The basic optical characterization obtained by the experiment. Notes: (A) Extinction spectra of Ag NPs. The inset displays the zoom of one Ag dimer nanostructure. (B) TEM of Ag NPs. (C) TEM of Ag NP dimers. Abbreviations: NP, nanoparticle; TE M, transmission electron microscopy.

Figure 4

(A) Simulated local electric field distributions of Ag NPs (top) and the Ag NP dimer (bottom). (B) Simulated extinction spectra of Ag NPs and Ag NP dimers. Note: (B) a and b indicate the regions of the hotspots of NP dimers and the vicinity of Ag NPs, respectively. Abbreviation: NP, nanoparticle.

Figure 5

SERS of DA adsorbed on the surface of Ag NPs dimers. Notes: (A) SERS of DA at 1.5 μM. (B) SERS of DA at different DA concentrations. (C) Main panel: SERS intensities of the peak at 767 cm⁻¹ vs DA concentration. Inset: the line is fit by the Langmuir isotherm. (D) SERS intensity vs concentration of DA (20 pM–300 nM).
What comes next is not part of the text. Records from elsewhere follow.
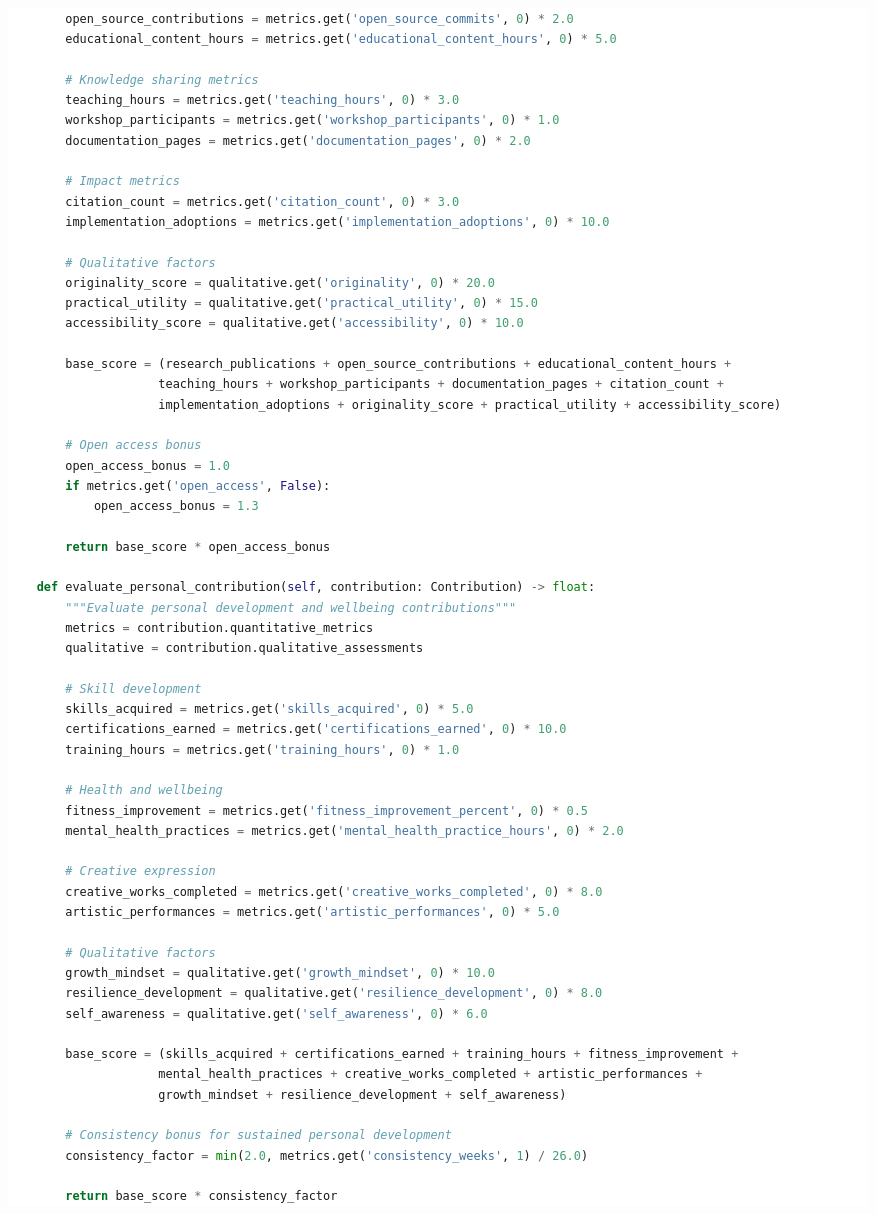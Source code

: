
 ```python
        open_source_contributions = metrics.get('open_source_commits', 0) * 2.0
        educational_content_hours = metrics.get('educational_content_hours', 0) * 5.0
        
        # Knowledge sharing metrics
        teaching_hours = metrics.get('teaching_hours', 0) * 3.0
        workshop_participants = metrics.get('workshop_participants', 0) * 1.0
        documentation_pages = metrics.get('documentation_pages', 0) * 2.0
        
        # Impact metrics
        citation_count = metrics.get('citation_count', 0) * 3.0
        implementation_adoptions = metrics.get('implementation_adoptions', 0) * 10.0
        
        # Qualitative factors
        originality_score = qualitative.get('originality', 0) * 20.0
        practical_utility = qualitative.get('practical_utility', 0) * 15.0
        accessibility_score = qualitative.get('accessibility', 0) * 10.0
        
        base_score = (research_publications + open_source_contributions + educational_content_hours +
                     teaching_hours + workshop_participants + documentation_pages + citation_count +
                     implementation_adoptions + originality_score + practical_utility + accessibility_score)
        
        # Open access bonus
        open_access_bonus = 1.0
        if metrics.get('open_access', False):
            open_access_bonus = 1.3
        
        return base_score * open_access_bonus
    
    def evaluate_personal_contribution(self, contribution: Contribution) -> float:
        """Evaluate personal development and wellbeing contributions"""
        metrics = contribution.quantitative_metrics
        qualitative = contribution.qualitative_assessments
        
        # Skill development
        skills_acquired = metrics.get('skills_acquired', 0) * 5.0
        certifications_earned = metrics.get('certifications_earned', 0) * 10.0
        training_hours = metrics.get('training_hours', 0) * 1.0
        
        # Health and wellbeing
        fitness_improvement = metrics.get('fitness_improvement_percent', 0) * 0.5
        mental_health_practices = metrics.get('mental_health_practice_hours', 0) * 2.0
        
        # Creative expression
        creative_works_completed = metrics.get('creative_works_completed', 0) * 8.0
        artistic_performances = metrics.get('artistic_performances', 0) * 5.0
        
        # Qualitative factors
        growth_mindset = qualitative.get('growth_mindset', 0) * 10.0
        resilience_development = qualitative.get('resilience_development', 0) * 8.0
        self_awareness = qualitative.get('self_awareness', 0) * 6.0
        
        base_score = (skills_acquired + certifications_earned + training_hours + fitness_improvement +
                     mental_health_practices + creative_works_completed + artistic_performances +
                     growth_mindset + resilience_development + self_awareness)
        
        # Consistency bonus for sustained personal development
        consistency_factor = min(2.0, metrics.get('consistency_weeks', 1) / 26.0)
        
        return base_score * consistency_factor
```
Abbreviations: DA, dopamine; SERS, surface-enhanced Raman scattering.

Figure 6

The simulation analysis of DA SERS. Notes: (a) The Raman spectra of DA powders; (b) the simulated DA Raman spectra; (c) the Raman spectra of DA with the carboxyl groups; (d) the simulated SERS spectra; (e) the SERS spectra of DA at 1.5 μM. Abbreviations: DA, dopamine; SERS, surface-enhanced Raman scattering.

Figure 7

FT-IR absorption spectra of three different cases. Notes: Red curve represents Ag NP dimers, gray curve represents fresh DA, and blue curve represents DA adsorbed on the Ag NP dimers. The dotted circle signs the bond ~1,610 cm⁻¹ which could be ascribed to the bending vibration of C=(N–H). Abbreviations: DA, dopamine; FT-IR, Fourier Transform Infrared; NP, nanoparticle.

Figure 8

Concentration predictions for DA through the MEMSERS method. Notes: (A) The multiplicative parameters q_K vs DA concentrations. (B) The correlation between the real and predicted concentrations of DA. Abbreviations: DA, dopamine; MEMSERS, multiplicative effects model for surface-enhanced Raman spectroscopy.

Figure 9

Selectivity of the developed DA detection method, DA concentration is 300 nM; other substances are 1 μM. Abbreviations: BSA, bovine serum albumin; DA, dopamine; L-dopa, levodopa; MIX, mixture of all interfering chemicals; PEA, phenethylamine; Trp, tryptophan; Tyr, tyrosine.